Women make up half of Palestinian society and the other half, were raised by women, El-Agha said.
Palestinian women today, she said, “are martyrs and prisoners” or they are the “wives of martyrs and prisoners,” she said.
They have “a lot of responsibilities and burdens in bringing up their families.” They are resilient and strong women who are “building a new generation,” she said.
The EU and UN officials who were contacted for this article focused their discussions with The Jerusalem Post on the empowerment plan as a tool to help women become more active in politics and peacemaking.
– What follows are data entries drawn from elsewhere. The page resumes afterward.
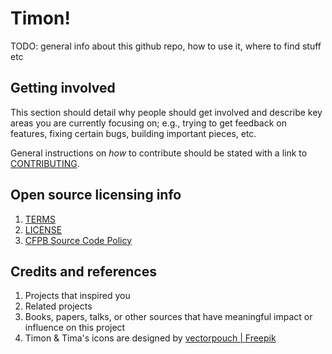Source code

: # Timon!

TODO: general info about this github repo, how to use it, where to find stuff etc

## Getting involved

This section should detail why people should get involved and describe key areas you are
currently focusing on; e.g., trying to get feedback on features, fixing certain bugs, building
important pieces, etc.

General instructions on _how_ to contribute should be stated with a link to [CONTRIBUTING](CONTRIBUTING.md).

## Open source licensing info

1. [TERMS](TERMS.md)
2. [LICENSE](LICENSE)
3. [CFPB Source Code Policy](https://github.com/cfpb/source-code-policy/)

## Credits and references

1. Projects that inspired you
2. Related projects
3. Books, papers, talks, or other sources that have meaningful impact or influence on this project
4. Timon & Tima's icons are designed by [vectorpouch |
   Freepik](https://www.freepik.com/vectorpouch)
To date, only some 63 countries, including the US and Canada, have adopted such a plan. Israel has not yet done so. UN Women spokesperson Nanette Braun said that it was up to each individual country to decide what to include in their National Action Plan.
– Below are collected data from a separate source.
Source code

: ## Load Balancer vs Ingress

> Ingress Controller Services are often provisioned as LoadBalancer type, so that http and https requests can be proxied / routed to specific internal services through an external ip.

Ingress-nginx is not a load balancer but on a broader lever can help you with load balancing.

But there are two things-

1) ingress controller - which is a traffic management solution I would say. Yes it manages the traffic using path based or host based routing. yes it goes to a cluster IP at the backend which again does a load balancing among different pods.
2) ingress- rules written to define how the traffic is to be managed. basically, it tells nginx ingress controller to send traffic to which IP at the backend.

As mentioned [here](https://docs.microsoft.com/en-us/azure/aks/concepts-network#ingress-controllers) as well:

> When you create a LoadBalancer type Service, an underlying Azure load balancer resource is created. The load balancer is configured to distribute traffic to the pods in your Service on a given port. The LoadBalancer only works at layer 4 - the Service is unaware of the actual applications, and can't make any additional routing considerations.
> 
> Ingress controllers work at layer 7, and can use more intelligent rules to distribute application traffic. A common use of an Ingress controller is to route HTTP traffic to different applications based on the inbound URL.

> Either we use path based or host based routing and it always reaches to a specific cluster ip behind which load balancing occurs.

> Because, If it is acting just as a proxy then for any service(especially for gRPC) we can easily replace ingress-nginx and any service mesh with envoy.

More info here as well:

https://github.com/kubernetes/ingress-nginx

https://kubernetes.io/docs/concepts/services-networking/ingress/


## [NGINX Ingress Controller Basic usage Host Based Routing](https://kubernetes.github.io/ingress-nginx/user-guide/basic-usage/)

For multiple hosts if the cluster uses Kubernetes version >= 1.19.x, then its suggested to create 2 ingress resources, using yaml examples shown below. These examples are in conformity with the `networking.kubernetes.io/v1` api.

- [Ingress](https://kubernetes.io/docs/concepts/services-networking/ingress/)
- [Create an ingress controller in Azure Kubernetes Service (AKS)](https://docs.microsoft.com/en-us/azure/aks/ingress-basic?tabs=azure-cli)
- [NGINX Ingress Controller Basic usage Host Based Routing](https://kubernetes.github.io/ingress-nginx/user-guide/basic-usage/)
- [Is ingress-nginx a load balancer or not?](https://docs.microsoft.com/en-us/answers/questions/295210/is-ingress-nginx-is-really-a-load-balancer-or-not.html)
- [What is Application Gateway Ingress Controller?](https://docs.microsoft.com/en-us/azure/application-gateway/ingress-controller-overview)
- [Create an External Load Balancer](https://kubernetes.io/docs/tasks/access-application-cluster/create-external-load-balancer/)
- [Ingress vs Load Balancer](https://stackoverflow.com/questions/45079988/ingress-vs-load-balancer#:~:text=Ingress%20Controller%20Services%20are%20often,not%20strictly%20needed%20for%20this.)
El-Agha told the Post she was proud that, “We are the second state [in the region] after Iraq to adopt a [UNSCR 1325] plan.”
It’s important because Palestinian women suffer from domestic and internal violence as well as from “Israeli ‘crimes’ and ‘occupation,’” she said.
Officials from the UN and the EU had orally pledged support for the plan, but El-Agha said she was still waiting for written approvals.
She was also hopeful that Norway would come through with funding.
“We want the donor states to adopt responsibility for funding these projects.” But they need time to study and read the plan, for which, she said, she hoped $3m. could be raised.
“Women have the right to be protected, from internal and external violence,” she said.
Efforts to bring Israel to the ICC are an important part of ensuring the safety of Palestinian women, she added.
“Palestine can defend its people like any other state, like Israel defends its people,” El-Agha said.
“Once we establish peace, security, and safety in the region, there won’t be violence.”
The Foreign Ministry in Jerusalem told the Post: “We regret that once again the Palestinians are exploiting the arena of the UN to issue false accusations against Israel, instead of dealing with the core problems [of discrimination] that women face in the West Bank and Gaza.”
Adam Rasgon contributed to this report.